Ah, Phantasy Star. Where to begin?
Someday I’ll do a proper review. For now I’m going to say this: Phantasy Star is the Best 8bit RPG by far. It’s still my favorite RPG and it’s my all time favorite video game. I know, it’s a tough call. If you had to pick only one video game; what would you chose as your favorite?
I honestly believe that Phantasy Star is so good that it rivals the best 16bit RPGs for the Genesis and Super Nintendo. That’s how far ahead of it’s time it was. I’m not going to say it’s better than this game or that game but if you’re into retro RPG’s you really should not miss out on Phantasy Star. I played it when it was brand new, I had a great time and I’m full of nostalgia for the game so I know I can’t help but be a bit biased. But when I focus and try to be as objective as I can I still come up with the judgment that this game is a Mater Piece (did you see what I did there? …cause it’s a Master System game).
The game pictured is my copy and not the new purchase. And again the above gameplay just shows the basics of the game. I loaded a save file from my cartridge that belongs to the previous owner. You can sample the visuals, music and sounds as well as see towns, combat, travel and dungeons. The core mechanics are very much like most RPG’s of the era. A lot of grinding to level, finding party members and quests, buying better gear and exploring. Phantasy Star does everything well and in some cases really outshines the rest. If I had to pick one thing it did better I’d have to say Phantasy Star did a beautiful job at feeling like an open world game. You didn’t just travel from one area to the next. Often when you left a region it was not forgotten and never used again. Some places remained important beyond your first encounter with them. And sometimes you could enter areas that technically were not the next place you were suppose to go. This made the game feel bigger than it was and made exploration so much more fun and engaging.
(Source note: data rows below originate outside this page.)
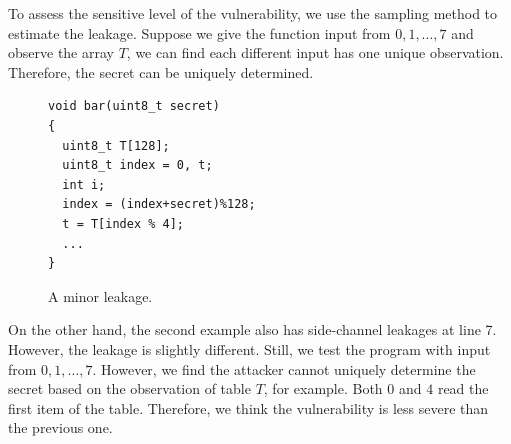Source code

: To assess the sensitive level of the vulnerability, we use the sampling method to estimate the leakage. Suppose we give the function input from $0, 1, \dots, 7$ and observe the array $T$, we can find each different input has one unique observation. Therefore, the secret can be uniquely determined.

\begin{figure}[h]
  \begin{minipage}{0.60\linewidth}
    \begin{lstlisting}[xleftmargin=.15\textwidth,xrightmargin=.30\textwidth]
void bar(uint8_t secret)
{
  uint8_t T[128];
  uint8_t index = 0, t;
  int i;
  index = (index+secret)%128;
  t = T[index % 4];
  ...
}
\end{lstlisting}
  \end{minipage}
  \hfill
  \begin{minipage}{0.4\linewidth}
  \end{minipage}
  \caption{A minor leakage. }\label{chapter5:fig:example2}
\end{figure}
On the other hand, the second example also has side-channel leakages at line 7. However, the leakage is slightly different. Still, we test the program with input from $0, 1, \dots, 7$. However, we find the attacker cannot uniquely determine the secret based on the observation of table $T$, for example. Both $0$ and $4$ read the first item of the table. Therefore, we think the vulnerability is less severe than the previous one.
The first companion you may or may not find will not be the first to join your group. You might find Odin first but you wont be able to free him until you find Myau who’s not even on the same planet you start on. You’ll soon discover that Odin was turned to stone by Medusa but you wont encounter Medusa for a very long time. Important plot pieces feel connected and logical not just sequential.
Other very cool features are the 3D dungeons, backgrounds in encounters that match the terrain you were on and monsters that move and do something when they attack you. Some even have multiple animation for different attacks.
Turns out I already have Gauntlet IV for the Genesis. I thought I had it for the Japanese Mega Drive which is why I bought this one (new one pictured above). So three of the 5 purchases are games that I already have. If I could do it again I would have skipped Gauntlet IV but the rest are doubles that I’m happy to have. Anyone want to trade for a Gauntlet IV?
Normally I only want to get games which I consider are in Excellent condition and only the versions that are in clam shell cases (when there is an option). For the Genesis version of Stormlord I don’t know if there is clam shell case version so I was willing to buy this cardboard case version. If cardboard is the only version I think it will be hard to find a copy in better shape even though this one is just Good. I’ll do a proper post for Gauntlet IV and Stormlord later. I just wanted to mention them because I found all five games at the same store. It’s so rare to find games out in the wild vs. online. And I had a lot of fun shopping for these games during my visit.